Yes, harness commitments to be family men and women and refocus the church’s efforts not on being megachurches where the pastor doesn’t even know his members, but on providing life lessons to help people grow as families and as a community will be good. Keep up the good work; maybe you can make a difference.

Peter Rhea Jones

September 6th, 2013
3:23 pm

I have some strong black students in the Christian ministry at McAfee School of Theology with a growing vision to reach and minister to more men. Dallas Wilson of the Center for Hope is focuses with his doctoral project on ministry to men. Gary Burge, one of our alumni, is leading a ministry to men imprisoned.The church has a considerable influence and presence in predominantly black communities and once their commitments are harnessed can and will make a lasting difference.

Starik

September 6th, 2013
8:23 am

One thing we can do, as an employer or in everyday contact with underclass kids is to give them a chance… remember the awful neighborhood they live in, all the negative influences that bombard them, the low expectations for them at inferior segregated schools and try to help them if they want to be helped.

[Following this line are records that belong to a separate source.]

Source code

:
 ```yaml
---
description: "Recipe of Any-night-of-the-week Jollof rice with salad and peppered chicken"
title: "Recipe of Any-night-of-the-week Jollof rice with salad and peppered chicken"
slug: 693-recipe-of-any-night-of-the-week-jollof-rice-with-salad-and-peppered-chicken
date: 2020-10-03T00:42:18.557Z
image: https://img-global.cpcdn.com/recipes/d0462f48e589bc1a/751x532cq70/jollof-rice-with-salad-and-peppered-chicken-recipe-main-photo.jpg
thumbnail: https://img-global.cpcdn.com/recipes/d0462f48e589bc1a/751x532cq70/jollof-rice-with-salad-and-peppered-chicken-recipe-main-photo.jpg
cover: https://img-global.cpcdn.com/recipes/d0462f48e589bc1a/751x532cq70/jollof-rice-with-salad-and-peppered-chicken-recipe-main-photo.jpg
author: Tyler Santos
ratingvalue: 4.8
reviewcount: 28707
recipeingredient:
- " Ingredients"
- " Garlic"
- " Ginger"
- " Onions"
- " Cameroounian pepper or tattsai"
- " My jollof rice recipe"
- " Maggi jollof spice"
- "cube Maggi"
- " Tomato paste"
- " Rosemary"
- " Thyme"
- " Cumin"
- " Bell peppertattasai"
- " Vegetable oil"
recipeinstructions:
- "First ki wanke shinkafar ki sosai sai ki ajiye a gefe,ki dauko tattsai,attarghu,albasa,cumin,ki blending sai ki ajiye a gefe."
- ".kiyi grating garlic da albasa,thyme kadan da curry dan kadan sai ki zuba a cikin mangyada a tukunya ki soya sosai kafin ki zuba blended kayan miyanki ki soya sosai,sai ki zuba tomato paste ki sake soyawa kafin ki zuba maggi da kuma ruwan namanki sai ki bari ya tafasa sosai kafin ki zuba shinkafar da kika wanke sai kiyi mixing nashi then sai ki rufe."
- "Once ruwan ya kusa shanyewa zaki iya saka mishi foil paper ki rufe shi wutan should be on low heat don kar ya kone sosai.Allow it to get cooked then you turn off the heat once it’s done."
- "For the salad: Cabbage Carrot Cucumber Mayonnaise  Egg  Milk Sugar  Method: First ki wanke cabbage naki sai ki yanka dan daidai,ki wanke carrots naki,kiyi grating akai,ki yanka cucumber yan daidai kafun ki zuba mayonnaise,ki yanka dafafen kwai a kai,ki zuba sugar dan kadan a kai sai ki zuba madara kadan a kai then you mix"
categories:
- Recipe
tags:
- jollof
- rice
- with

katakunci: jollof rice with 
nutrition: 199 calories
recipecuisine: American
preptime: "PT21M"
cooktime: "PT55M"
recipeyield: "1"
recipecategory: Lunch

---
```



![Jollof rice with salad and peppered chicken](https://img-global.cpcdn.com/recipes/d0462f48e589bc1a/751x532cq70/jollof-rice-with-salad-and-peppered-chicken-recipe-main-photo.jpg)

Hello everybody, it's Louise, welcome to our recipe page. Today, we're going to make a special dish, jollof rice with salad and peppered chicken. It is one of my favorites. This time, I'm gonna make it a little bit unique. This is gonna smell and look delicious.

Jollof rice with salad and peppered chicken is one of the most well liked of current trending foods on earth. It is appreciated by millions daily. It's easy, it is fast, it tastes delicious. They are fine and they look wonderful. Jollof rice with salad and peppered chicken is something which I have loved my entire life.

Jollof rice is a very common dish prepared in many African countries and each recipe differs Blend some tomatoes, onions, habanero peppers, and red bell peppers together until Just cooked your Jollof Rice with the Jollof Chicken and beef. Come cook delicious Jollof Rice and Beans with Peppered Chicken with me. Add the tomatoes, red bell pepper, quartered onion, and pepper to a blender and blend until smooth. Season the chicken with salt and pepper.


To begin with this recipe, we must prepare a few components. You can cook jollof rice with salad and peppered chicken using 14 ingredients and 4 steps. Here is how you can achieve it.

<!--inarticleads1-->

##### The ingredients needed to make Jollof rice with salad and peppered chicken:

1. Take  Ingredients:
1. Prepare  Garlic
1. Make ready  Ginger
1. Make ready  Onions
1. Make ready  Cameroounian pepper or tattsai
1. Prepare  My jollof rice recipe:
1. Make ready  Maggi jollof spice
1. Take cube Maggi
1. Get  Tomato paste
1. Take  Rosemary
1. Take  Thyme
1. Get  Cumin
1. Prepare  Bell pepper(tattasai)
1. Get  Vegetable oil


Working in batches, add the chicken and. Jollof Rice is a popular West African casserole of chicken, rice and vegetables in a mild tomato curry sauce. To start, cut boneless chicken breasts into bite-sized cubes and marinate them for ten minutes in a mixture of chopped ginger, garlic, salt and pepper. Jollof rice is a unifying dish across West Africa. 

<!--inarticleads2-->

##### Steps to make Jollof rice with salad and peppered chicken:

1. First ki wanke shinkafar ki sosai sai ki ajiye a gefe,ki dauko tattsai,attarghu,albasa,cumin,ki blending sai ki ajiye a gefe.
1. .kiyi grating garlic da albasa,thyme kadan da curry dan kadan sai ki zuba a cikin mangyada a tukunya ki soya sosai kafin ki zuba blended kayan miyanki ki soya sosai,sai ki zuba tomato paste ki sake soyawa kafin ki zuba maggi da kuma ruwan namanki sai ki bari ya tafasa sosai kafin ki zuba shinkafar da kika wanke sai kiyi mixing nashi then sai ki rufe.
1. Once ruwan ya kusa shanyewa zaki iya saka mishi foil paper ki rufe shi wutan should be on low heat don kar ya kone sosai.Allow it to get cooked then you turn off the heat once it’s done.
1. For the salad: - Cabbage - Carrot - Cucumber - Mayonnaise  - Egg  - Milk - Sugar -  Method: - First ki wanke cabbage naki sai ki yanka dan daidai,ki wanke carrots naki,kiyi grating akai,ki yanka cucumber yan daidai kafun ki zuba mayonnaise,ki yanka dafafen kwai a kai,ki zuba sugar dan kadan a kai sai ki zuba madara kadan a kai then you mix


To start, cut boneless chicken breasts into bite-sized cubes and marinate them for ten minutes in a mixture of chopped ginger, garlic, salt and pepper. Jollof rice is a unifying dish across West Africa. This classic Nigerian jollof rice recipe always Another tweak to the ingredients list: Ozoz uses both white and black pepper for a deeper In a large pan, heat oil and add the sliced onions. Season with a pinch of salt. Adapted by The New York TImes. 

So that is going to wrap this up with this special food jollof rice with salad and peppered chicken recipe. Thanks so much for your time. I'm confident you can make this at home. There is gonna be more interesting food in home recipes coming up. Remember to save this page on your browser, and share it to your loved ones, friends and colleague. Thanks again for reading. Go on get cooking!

What we shouldn’t do is listen to the Al Sharpton school of leadership, or tolerate incompetent, rude and unpleasant workers just because they’re black and might sue you or accuse you of being racist. Its not racist to require the same ability and attitude from everybody.

William Sadler

September 5th, 2013
6:25 pm

Dr. McCloud, I support the views that you expressed in you recent article, “Fixing black families” and commend you for bravely expressing your views. I had never heard the term “Black Slack” but find the concept to be accurate. Parents are responsible for raising their children and passing on their values to them. In the absence of responsible parents leads to the absence of proper role models for the children. This isn’t a racial issue but rather a cultural issue.

Dusty

September 5th, 2013
3:46 pm

Well, this is beyond me to solve.

But…. I hope all communities are supportive of their citizens. That all citizens are considered equal and all try to be equally good citizens.

That all children are loved, cared for and educated.

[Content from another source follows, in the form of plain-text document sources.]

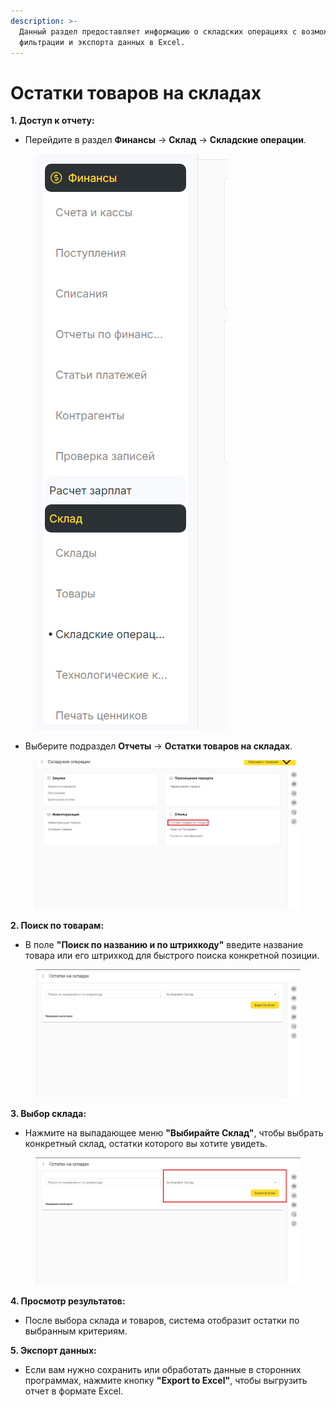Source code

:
 ```yaml
---
description: >-
  Данный раздел предоставляет информацию о складских операциях с возможностью
  фильтрации и экспорта данных в Excel.
---
```


# Остатки  товаров на складах

**1. Доступ к отчету:**

* Перейдите в раздел **Финансы** -> **Склад** -> **Складские операции**.

<figure><img src="../../../../.gitbook/assets/image (376).png" alt=""><figcaption></figcaption></figure>

* Выберите подраздел **Отчеты** -> **Остатки товаров на складах**.

<figure><img src="../../../../.gitbook/assets/image (377).png" alt=""><figcaption></figcaption></figure>

**2. Поиск по товарам:**

* В поле **"Поиск по названию и по штрихкоду"** введите название товара или его штрихкод для быстрого поиска конкретной позиции.

<figure><img src="../../../../.gitbook/assets/image (378).png" alt=""><figcaption></figcaption></figure>

**3. Выбор склада:**

* Нажмите на выпадающее меню **"Выбирайте Склад"**, чтобы выбрать конкретный склад, остатки которого вы хотите увидеть.

<figure><img src="../../../../.gitbook/assets/image (381).png" alt=""><figcaption></figcaption></figure>

**4. Просмотр результатов:**

* После выбора склада и товаров, система отобразит остатки по выбранным критериям.

**5. Экспорт данных:**

* Если вам нужно сохранить или обработать данные в сторонних программах, нажмите кнопку **"Export to Excel"**, чтобы выгрузить отчет в формате Excel.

That we all love one another in every way, even those who are unlovable.

That we remember that every person is a human being with joys and problems. Everyone!. No one is exempt. Not a one.

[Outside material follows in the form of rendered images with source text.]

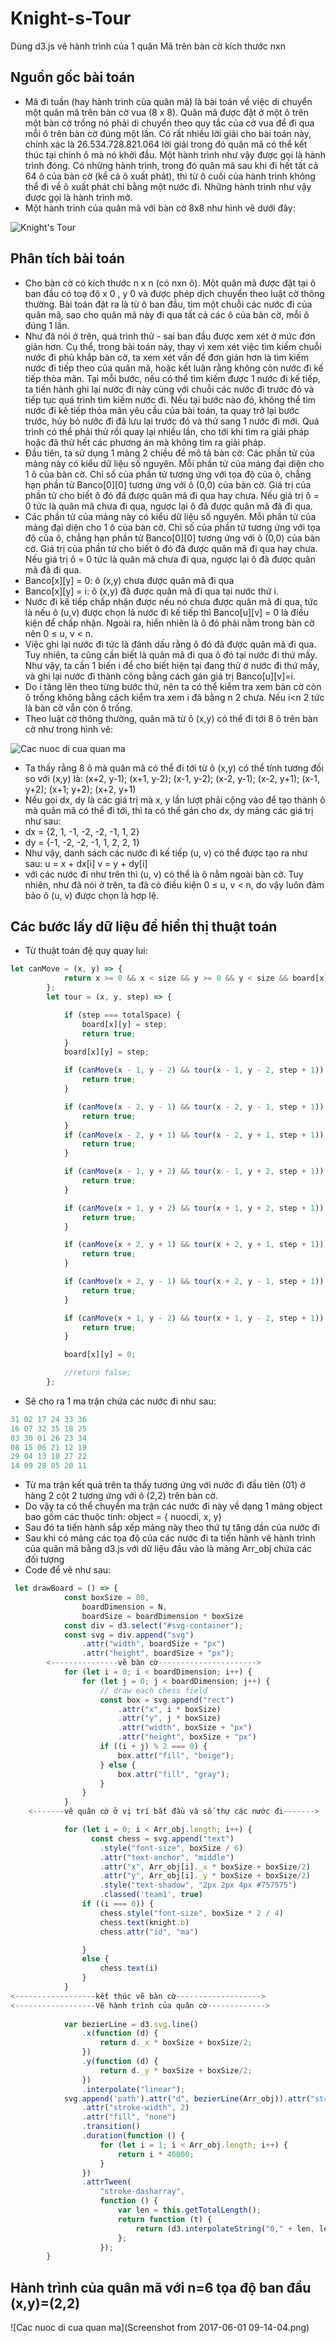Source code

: # Knight-s-Tour
Dùng d3.js vẽ hành trình của 1 quân Mã trên bàn cờ kích thước nxn
## Nguồn gốc bài toán
* Mã đi tuần (hay hành trình của quân mã) là bài toán về việc di chuyển một quân mã trên bàn cờ vua (8 x 8). 
Quân mã được đặt ở một ô trên một bàn cờ trống nó phải di chuyển theo quy tắc của cờ vua để đi qua mỗi ô trên bàn cờ đúng một lần.
Có rất nhiều lời giải cho bài toán này, chính xác là 26.534.728.821.064 lời giải trong đó quân mã có thể kết thúc tại chính ô mà nó khởi đầu.
Một hành trình như vậy được gọi là hành trình đóng. Có những hành trình, trong đó quân mã sau khi đi hết tất cả 64 ô của bàn cờ (kể cả ô xuất phát), thì từ ô cuối của hành trình không thể đi về ô xuất phát chỉ bằng một nước đi. Những hành trình như vậy được gọi là hành trình mở.
* Một hành trình của quân mã với bàn cờ 8x8 như hình vẽ dưới đây:

![Knight's Tour](Knight's_tour_anim.gif)

## Phân tích bài toán
* Cho bàn cờ có kích thước n x n (có nxn ô). Một quân mã được đặt tại ô ban đầu có toạ độ x 0 , y 0
và được phép dịch chuyển theo luật cờ thông thường. Bài toán đặt ra là từ ô ban đầu, tìm một chuỗi
các nước đi của quân mã, sao cho quân mã này đi qua tất cả các ô của bàn cờ, mỗi ô đúng 1 lần.
* Như đã nói ở trên, quá trình thử - sai ban đầu được xem xét ở mức đơn giản hơn. Cụ thể,
trong bài toán này, thay vì xem xét việc tìm kiếm chuỗi nước đi phủ khắp bàn cờ, ta xem xét vấn
đề đơn giản hơn là tìm kiếm nước đi tiếp theo của quân mã, hoặc kết luận rằng không còn nước đi
kế tiếp thỏa mãn. Tại mỗi bước, nếu có thể tìm kiếm được 1 nước đi kế tiếp, ta tiến hành ghi lại
nước đi này cùng với chuỗi các nước đi trước đó và tiếp tục quá trình tìm kiếm nước đi. Nếu tại
bước nào đó, không thể tìm nước đi kế tiếp thỏa mãn yêu cầu của bài toán, ta quay trở lại bước trước,
 hủy bỏ nước đi đã lưu lại trước đó và thử sang 1 nước đi mới. Quá trình có thể phải thử rồi
quay lại nhiều lần, cho tới khi tìm ra giải pháp hoặc đã thử hết các phương án mà không tìm ra
giải pháp.
* Đầu tiên, ta sử dụng 1 mảng 2 chiều đề mô tả bàn cờ:
Các phần tử của mảng này có kiểu dữ liệu số nguyên. Mỗi phần tử của mảng đại diện cho 1
ô của bàn cờ. Chỉ số của phần tử tương ứng với tọa độ của ô, chẳng hạn phần tử Banco[0][0]
tương ứng với ô (0,0) của bàn cờ. Giá trị của phần tử cho biết ô đó đã được quân mã đi qua hay
chưa. Nếu giá trị ô = 0 tức là quân mã chưa đi qua, ngược lại ô đã được quân mã đã đi qua.
* Các phần tử của mảng này có kiểu dữ liệu số nguyên. Mỗi phần tử của mảng đại diện cho 1
ô của bàn cờ. Chỉ số của phần tử tương ứng với tọa độ của ô, chẳng hạn phần tử Banco[0][0]
tương ứng với ô (0,0) của bàn cờ. Giá trị của phần tử cho biết ô đó đã được quân mã đi qua hay
chưa. Nếu giá trị ô = 0 tức là quân mã chưa đi qua, ngược lại ô đã được quân mã đã đi qua.
* Banco[x][y] = 0: ô (x,y) chưa được quân mã đi qua
* Banco[x][y] = i: ô (x,y) đã được quân mã đi qua tại nước thứ i.
* Nước đi kế tiếp chấp nhận được nếu nó chưa được quân mã đi qua, tức là nếu ô (u,v) được
chọn là nước đi kế tiếp thì Banco[u][v] = 0 là điều kiện để chấp nhận. Ngoài ra, hiển nhiên là ô đó
phải nằm trong bàn cờ nên 0 ≤ u, v < n.
* Việc ghi lại nước đi tức là đánh dấu rằng ô đó đã được quân mã đi qua. Tuy nhiên, ta cũng
cần biết là quân mã đi qua ô đó tại nước đi thứ mấy. Như vậy, ta cần 1 biến i để cho biết hiện tại
đang thử ở nước đi thứ mấy, và ghi lại nước đi thành công bằng cách gán giá trị Banco[u][v]=i.
* Do i tăng lên theo từng bước thử, nên ta có thể kiểm tra xem bàn cờ còn ô trống không bằng
cách kiểm tra xem i đã bằng n 2 chưa. Nếu i<n 2 tức là bàn cờ vẫn còn ô trống.
* Theo luật cờ thông thường, quân mã từ ô (x,y) có thể đi tới 8 ô trên bàn cờ như trong hình vẽ:

![Cac nuoc di cua quan ma](capture2.png)

* Ta thấy rằng 8 ô mà quân mã có thể đi tới từ ô (x,y) có thể tính tương đối so với (x,y) là:
(x+2, y-1); (x+1, y-2); (x-1, y-2); (x-2, y-1); (x-2, y+1); (x-1, y+2); (x+1; y+2); (x+2, y+1)
* Nếu gọi dx, dy là các giá trị mà x, y lần lượt phải cộng vào để tạo thành ô mà quân mã có
thể đi tới, thì ta có thể gán cho dx, dy mảng các giá trị như sau:
* dx = {2, 1, -1, -2, -2, -1, 1, 2}
* dy = {-1, -2, -2, -1, 1, 2, 2, 1}
* Như vậy, danh sách các nước đi kế tiếp (u, v) có thể được tạo ra như sau:
u = x + dx[i]
v = y + dy[i]
* với các nước đi như trên thì (u, v) có thể là ô nằm ngoài bàn cờ. Tuy nhiên, như
đã nói ở trên, ta đã có điều kiện 0 ≤ u, v < n, do vậy luôn đảm bảo ô (u, v) được chọn là hợp lệ.
## Các bước lấy dữ liệu để hiển thị thuật toán 
* Từ thuật toán đệ quy quay lui: 
```javascript
let canMove = (x, y) => {
            return x >= 0 && x < size && y >= 0 && y < size && board[x][y] === 0;
        };
        let tour = (x, y, step) => {

            if (step === totalSpace) {
                board[x][y] = step;
                return true;
            }
            board[x][y] = step;

            if (canMove(x - 1, y - 2) && tour(x - 1, y - 2, step + 1)) {
                return true;
            }

            if (canMove(x - 2, y - 1) && tour(x - 2, y - 1, step + 1)) {
                return true;
            }
            if (canMove(x - 2, y + 1) && tour(x - 2, y + 1, step + 1)) {
                return true;
            }

            if (canMove(x - 1, y + 2) && tour(x - 1, y + 2, step + 1)) {
                return true;
            }

            if (canMove(x + 1, y + 2) && tour(x + 1, y + 2, step + 1)) {
                return true;
            }

            if (canMove(x + 2, y + 1) && tour(x + 2, y + 1, step + 1)) {
                return true;
            }

            if (canMove(x + 2, y - 1) && tour(x + 2, y - 1, step + 1)) {
                return true;
            }

            if (canMove(x + 1, y - 2) && tour(x + 1, y - 2, step + 1)) {
                return true;
            }

            board[x][y] = 0;

            //return false;
        };

```
* Sẽ cho ra 1 ma trận chứa các nước đi như sau:
```javascript
31 02 17 24 33 36 
16 07 32 35 18 25 
03 30 01 26 23 34 
08 15 06 21 12 19 
29 04 13 10 27 22 
14 09 28 05 20 11 
```
* Từ ma trận kết quả trên ta thấy tương ứng với nước đi đầu tiên (01) ở  hàng 2 cột 2 tương ứng với ô (2,2) trên bàn cờ.
* Do vậy ta có thể chuyển ma trận các nước đi này về dạng 1 mảng object bao gồm các thuộc tính: object = { nuocdi, x, y}
* Sau đó ta tiến hành sắp xếp mảng này theo thứ tự tăng dần của nước đi
* Sau khi có mảng các tọa độ của các nước đi ta tiến hành vẽ hành trình của quân mã bằng d3.js với dữ liệu đầu vào là mảng Arr_obj chứa các đối tượng
* Code để vẽ như sau: 
```javascript
 let drawBoard = () => {
            const boxSize = 80,
                boardDimension = N,
                boardSize = boardDimension * boxSize
            const div = d3.select("#svg-container");
            const svg = div.append("svg")
                .attr("width", boardSize + "px")
                .attr("height", boardSize + "px");
        <---------------vẽ bàn cờ---------------------->
            for (let i = 0; i < boardDimension; i++) {
                for (let j = 0; j < boardDimension; j++) {
                    // draw each chess field
                    const box = svg.append("rect")
                        .attr("x", i * boxSize)
                        .attr("y", j * boxSize)
                        .attr("width", boxSize + "px")
                        .attr("height", boxSize + "px")
                    if ((i + j) % 2 === 0) {
                        box.attr("fill", "beige");
                    } else {
                        box.attr("fill", "gray");
                    }
                }
            }
    <-------vẽ quân cờ ở vị trí bắt đầu và số thự các nước đi------->

            for (let i = 0; i < Arr_obj.length; i++) {
                  const chess = svg.append("text")
                    .style("font-size", boxSize / 6)
                    .attr("text-anchor", "middle")
                    .attr("x", Arr_obj[i]._x * boxSize + boxSize/2)
                    .attr("y", Arr_obj[i]._y * boxSize + boxSize/2)
                    .style("text-shadow", "2px 2px 4px #757575")
                    .classed('team1', true)
                if ((i === 0)) {
                    chess.style("font-size", boxSize * 2 / 4)
                    chess.text(knight.b)
                    chess.attr("id", "ma")

                }
                else {
                    chess.text(i)
                }
            }
<------------------kết thúc vẽ bàn cờ------------------->
<------------------Vẽ hành trình của quân cờ------------->
            
            var bezierLine = d3.svg.line()
                .x(function (d) {
                    return d._x * boxSize + boxSize/2;
                })
                .y(function (d) {
                    return d._y * boxSize + boxSize/2;
                })
                .interpolate("linear");
            svg.append('path').attr("d", bezierLine(Arr_obj)).attr("stroke", "black")
                .attr("stroke-width", 2)
                .attr("fill", "none")
                .transition()
                .duration(function () {
                    for (let i = 1; i < Arr_obj.length; i++) {
                        return i * 40000;
                    }
                })
                .attrTween(
                    "stroke-dasharray",
                    function () {
                        var len = this.getTotalLength();
                        return function (t) {
                            return (d3.interpolateString("0," + len, len + "," + 10 * len))(t)
                        };
                    });
        }
```
## Hành trình của quân mã với n=6 tọa độ ban đầu (x,y)=(2,2)

![Cac nuoc di cua quan ma](Screenshot from 2017-06-01 09-14-04.png)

All this may not be considered a solution to “problems.”. But it is a thought and a hope.

Insight

September 5th, 2013
3:00 pm

As an employer, I am NOT going to hire someone walking into my business looking like a thug and who can’t speak English. First impressions matter; work ethics matter.

These boys, and seemingly the non-profit lady, can’t say they ‘can’t get’ a job; maybe that’s because they don’t show up (at all), or when they do, they look a hot mess and can’t make sentences. You have to look and be respectable. Some things are just not acceptable and will hold you back.

Choose to succeed and dress the part, learn to speak and value the language–as in English. Stop spending money on ‘blinged-out teeth,’ etc.